In this four part mini-series on recruitment, I will share my insights into the hiring challenges of growth companies.
As a body of ideas, I make no particular claim to originality. Rather, I hope that the filter of my experience of working in and around entrepreneurial ventures for over 15 years will inform my perspective with insights that are borne of experimentation and practice.
My search has been one that always seeks to balance ‘the art of doing’ with a ‘scientific approach’: to inject some science into art and some art into the science.
My thoughts are written with founders and untested first time CEOs in mind. Theirs is an incredibly challenging role and chief among their challenges will be ‘hiring and firing’.
Ensuring that the coffers never run dry is a fear-inducing imperative. And yet, of all the issues that a CEO must tackle, people issues can be the most agonising and the most difficult to act upon decisively and with the intended effect.
As the company grows, people management comes to the fore. The company is its people and ‘growing’ the company almost invariably means growing the number of people as well as ‘growing’ the people themselves to meet the challenges of growth.
1. Don’t delegate ever
As a general rule of thumb, as a company grows, the CEO must delegate. Failure to do so will create a ‘cartwheel’ organisation that will stymie growth.
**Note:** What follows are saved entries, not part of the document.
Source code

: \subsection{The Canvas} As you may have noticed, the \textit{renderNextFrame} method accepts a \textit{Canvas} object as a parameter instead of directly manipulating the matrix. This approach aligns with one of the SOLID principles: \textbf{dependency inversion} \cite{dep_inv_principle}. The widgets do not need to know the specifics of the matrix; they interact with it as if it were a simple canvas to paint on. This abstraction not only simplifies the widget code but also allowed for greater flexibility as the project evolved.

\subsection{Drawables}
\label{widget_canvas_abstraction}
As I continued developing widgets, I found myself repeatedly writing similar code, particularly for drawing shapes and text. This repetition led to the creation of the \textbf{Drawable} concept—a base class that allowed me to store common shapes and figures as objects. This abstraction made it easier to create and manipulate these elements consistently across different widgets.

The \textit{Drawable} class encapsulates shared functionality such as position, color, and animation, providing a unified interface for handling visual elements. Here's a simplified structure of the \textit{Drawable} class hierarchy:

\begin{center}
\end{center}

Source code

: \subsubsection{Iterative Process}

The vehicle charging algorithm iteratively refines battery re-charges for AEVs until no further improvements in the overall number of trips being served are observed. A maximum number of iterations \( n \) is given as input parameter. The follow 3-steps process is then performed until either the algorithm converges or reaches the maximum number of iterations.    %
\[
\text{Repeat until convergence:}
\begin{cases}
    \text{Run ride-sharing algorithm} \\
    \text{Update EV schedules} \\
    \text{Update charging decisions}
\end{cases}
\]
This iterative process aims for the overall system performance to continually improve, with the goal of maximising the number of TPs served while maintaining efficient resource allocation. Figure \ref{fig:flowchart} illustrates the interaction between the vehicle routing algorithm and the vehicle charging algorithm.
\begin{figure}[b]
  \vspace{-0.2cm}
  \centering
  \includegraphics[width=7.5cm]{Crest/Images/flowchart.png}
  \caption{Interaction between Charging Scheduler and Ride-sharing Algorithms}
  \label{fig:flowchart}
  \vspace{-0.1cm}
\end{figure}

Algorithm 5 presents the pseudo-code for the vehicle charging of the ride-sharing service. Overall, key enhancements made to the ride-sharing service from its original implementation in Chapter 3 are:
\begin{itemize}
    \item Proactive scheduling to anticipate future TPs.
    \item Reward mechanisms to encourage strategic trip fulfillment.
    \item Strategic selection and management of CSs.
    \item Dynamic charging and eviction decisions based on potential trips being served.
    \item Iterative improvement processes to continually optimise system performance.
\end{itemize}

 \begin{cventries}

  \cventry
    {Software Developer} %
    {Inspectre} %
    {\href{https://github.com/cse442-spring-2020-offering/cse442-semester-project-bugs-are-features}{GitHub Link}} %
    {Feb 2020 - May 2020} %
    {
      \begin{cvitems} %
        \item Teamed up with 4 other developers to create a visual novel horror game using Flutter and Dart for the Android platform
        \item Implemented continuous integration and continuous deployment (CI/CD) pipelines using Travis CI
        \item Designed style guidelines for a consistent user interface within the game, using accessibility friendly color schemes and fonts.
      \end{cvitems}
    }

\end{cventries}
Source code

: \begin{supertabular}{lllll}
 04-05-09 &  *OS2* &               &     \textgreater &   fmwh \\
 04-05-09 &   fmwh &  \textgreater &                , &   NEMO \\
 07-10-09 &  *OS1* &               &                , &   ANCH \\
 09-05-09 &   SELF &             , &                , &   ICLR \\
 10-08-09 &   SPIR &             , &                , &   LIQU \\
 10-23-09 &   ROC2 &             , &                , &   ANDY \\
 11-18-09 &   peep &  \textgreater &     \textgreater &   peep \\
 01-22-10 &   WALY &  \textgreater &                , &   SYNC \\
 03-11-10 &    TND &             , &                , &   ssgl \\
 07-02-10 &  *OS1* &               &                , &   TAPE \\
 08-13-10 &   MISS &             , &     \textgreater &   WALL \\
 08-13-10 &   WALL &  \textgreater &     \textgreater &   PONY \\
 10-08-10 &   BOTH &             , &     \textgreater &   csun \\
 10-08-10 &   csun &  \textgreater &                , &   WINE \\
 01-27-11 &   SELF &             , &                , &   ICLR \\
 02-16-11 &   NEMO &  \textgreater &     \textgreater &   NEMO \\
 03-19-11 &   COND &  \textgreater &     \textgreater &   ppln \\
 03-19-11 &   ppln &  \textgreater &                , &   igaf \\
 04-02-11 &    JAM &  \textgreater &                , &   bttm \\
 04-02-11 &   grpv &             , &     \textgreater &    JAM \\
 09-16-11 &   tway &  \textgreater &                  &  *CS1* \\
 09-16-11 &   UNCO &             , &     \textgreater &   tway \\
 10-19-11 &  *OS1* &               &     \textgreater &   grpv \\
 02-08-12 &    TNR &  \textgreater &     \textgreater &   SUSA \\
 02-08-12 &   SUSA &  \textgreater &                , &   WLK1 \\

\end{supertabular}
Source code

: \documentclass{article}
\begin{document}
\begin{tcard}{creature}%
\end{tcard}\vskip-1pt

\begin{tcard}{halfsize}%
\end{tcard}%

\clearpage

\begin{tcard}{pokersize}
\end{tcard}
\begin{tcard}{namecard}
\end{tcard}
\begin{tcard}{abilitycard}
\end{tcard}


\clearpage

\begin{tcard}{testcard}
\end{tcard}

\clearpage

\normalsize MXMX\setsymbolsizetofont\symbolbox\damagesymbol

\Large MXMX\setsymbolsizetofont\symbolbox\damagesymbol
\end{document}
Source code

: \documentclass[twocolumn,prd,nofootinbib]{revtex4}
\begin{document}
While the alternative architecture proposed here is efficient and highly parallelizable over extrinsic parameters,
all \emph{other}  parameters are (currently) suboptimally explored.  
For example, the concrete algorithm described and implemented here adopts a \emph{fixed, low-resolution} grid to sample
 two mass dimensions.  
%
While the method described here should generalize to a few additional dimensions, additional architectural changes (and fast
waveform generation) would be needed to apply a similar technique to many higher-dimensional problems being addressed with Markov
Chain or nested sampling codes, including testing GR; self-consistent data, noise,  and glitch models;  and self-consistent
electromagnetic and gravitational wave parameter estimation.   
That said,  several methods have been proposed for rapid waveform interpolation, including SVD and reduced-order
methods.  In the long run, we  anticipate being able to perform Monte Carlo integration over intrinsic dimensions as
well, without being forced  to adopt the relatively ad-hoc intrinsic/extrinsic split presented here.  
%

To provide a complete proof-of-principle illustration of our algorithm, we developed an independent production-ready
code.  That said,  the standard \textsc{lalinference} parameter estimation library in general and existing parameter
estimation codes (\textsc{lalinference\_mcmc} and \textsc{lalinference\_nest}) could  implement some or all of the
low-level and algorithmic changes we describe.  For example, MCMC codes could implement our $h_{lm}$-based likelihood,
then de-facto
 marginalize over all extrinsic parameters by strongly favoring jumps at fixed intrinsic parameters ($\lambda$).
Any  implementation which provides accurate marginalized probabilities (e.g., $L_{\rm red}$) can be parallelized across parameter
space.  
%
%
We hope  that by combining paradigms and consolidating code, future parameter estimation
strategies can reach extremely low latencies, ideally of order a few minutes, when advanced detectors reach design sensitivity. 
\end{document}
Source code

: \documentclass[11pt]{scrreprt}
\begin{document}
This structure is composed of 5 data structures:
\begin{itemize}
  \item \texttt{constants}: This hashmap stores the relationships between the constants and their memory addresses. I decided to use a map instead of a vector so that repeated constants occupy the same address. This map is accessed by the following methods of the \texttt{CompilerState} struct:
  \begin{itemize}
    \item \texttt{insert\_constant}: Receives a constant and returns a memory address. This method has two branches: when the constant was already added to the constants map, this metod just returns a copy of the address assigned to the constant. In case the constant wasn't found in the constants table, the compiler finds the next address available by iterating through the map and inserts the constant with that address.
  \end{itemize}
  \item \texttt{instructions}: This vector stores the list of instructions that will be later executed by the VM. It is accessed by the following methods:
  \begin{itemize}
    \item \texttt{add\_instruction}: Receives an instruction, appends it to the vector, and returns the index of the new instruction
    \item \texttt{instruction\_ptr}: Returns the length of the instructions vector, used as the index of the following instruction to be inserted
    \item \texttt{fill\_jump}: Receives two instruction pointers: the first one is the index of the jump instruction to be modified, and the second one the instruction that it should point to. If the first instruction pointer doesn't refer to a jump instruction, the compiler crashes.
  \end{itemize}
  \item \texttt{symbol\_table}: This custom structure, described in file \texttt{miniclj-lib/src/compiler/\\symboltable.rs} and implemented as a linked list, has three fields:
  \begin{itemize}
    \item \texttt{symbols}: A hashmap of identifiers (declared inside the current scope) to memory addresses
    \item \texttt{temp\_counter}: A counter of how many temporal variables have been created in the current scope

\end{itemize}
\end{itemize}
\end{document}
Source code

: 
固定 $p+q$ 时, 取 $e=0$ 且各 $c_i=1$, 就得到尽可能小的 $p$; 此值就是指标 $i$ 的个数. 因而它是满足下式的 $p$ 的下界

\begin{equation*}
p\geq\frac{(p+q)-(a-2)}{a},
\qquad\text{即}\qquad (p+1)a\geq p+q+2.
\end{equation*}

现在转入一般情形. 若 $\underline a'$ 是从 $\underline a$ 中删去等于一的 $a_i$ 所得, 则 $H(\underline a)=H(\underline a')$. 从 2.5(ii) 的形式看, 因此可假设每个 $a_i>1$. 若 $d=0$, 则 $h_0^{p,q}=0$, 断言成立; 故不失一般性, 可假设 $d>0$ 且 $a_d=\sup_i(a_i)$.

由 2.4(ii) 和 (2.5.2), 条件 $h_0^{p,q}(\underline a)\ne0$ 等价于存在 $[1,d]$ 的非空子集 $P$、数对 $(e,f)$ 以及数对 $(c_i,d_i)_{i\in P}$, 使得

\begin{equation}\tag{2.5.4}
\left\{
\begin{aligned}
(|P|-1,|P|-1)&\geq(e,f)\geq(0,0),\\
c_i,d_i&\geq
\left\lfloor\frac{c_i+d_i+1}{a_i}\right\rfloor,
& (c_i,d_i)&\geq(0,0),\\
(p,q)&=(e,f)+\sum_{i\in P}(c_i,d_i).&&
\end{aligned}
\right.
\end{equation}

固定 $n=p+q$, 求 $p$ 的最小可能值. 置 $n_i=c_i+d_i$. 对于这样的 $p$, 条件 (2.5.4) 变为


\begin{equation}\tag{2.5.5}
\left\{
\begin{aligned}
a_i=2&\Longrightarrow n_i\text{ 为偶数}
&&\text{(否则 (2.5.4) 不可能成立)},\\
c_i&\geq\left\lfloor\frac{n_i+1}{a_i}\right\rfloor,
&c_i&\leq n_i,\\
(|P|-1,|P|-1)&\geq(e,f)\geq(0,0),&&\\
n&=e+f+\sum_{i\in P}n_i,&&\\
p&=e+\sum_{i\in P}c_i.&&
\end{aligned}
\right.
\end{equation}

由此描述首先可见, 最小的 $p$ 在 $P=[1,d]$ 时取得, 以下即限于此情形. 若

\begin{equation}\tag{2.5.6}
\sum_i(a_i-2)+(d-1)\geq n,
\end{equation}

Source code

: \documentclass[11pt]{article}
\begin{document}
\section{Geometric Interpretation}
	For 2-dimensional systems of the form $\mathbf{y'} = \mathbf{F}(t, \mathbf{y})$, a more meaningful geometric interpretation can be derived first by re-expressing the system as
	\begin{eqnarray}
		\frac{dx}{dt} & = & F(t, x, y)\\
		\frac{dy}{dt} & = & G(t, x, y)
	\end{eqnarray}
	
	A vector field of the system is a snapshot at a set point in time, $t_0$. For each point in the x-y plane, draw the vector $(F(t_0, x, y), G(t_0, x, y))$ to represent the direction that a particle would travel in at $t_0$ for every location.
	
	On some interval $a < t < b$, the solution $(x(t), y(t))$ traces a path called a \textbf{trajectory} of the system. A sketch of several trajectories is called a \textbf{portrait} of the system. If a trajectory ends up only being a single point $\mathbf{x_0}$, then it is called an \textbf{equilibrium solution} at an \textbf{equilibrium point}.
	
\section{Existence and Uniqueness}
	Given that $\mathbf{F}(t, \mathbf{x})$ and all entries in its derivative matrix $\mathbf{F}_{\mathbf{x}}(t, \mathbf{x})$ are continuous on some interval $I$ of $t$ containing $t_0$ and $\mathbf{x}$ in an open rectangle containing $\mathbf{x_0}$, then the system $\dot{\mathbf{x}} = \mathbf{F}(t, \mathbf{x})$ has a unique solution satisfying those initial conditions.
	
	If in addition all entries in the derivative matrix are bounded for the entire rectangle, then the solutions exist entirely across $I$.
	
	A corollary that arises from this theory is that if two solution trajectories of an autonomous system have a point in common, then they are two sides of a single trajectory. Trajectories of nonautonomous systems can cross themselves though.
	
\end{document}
For the CEO, the critical questions are about ‘what to delegate’ completely and ‘when to delegate’. Yet when it comes to hiring, the answer is simple. Don’t. Ever. Hiring is simply too important to delegate.
Consider this: the earlier the stage of the company, the more critical each new hire is. If you are a small five person team, the new hire will represent 17% of your team. An attractive opportunity for the new employee: a critical, foundational decision for you.
This person will become part of the fabric of your organisation and will influence and shape it for better or for worst. A great hire will add expertise and will balance your team. A poor hire will add little and leave weaknesses unaddressed. Sub-optimal hiring equates to a brake on the development of the organisation and loss of opportunity.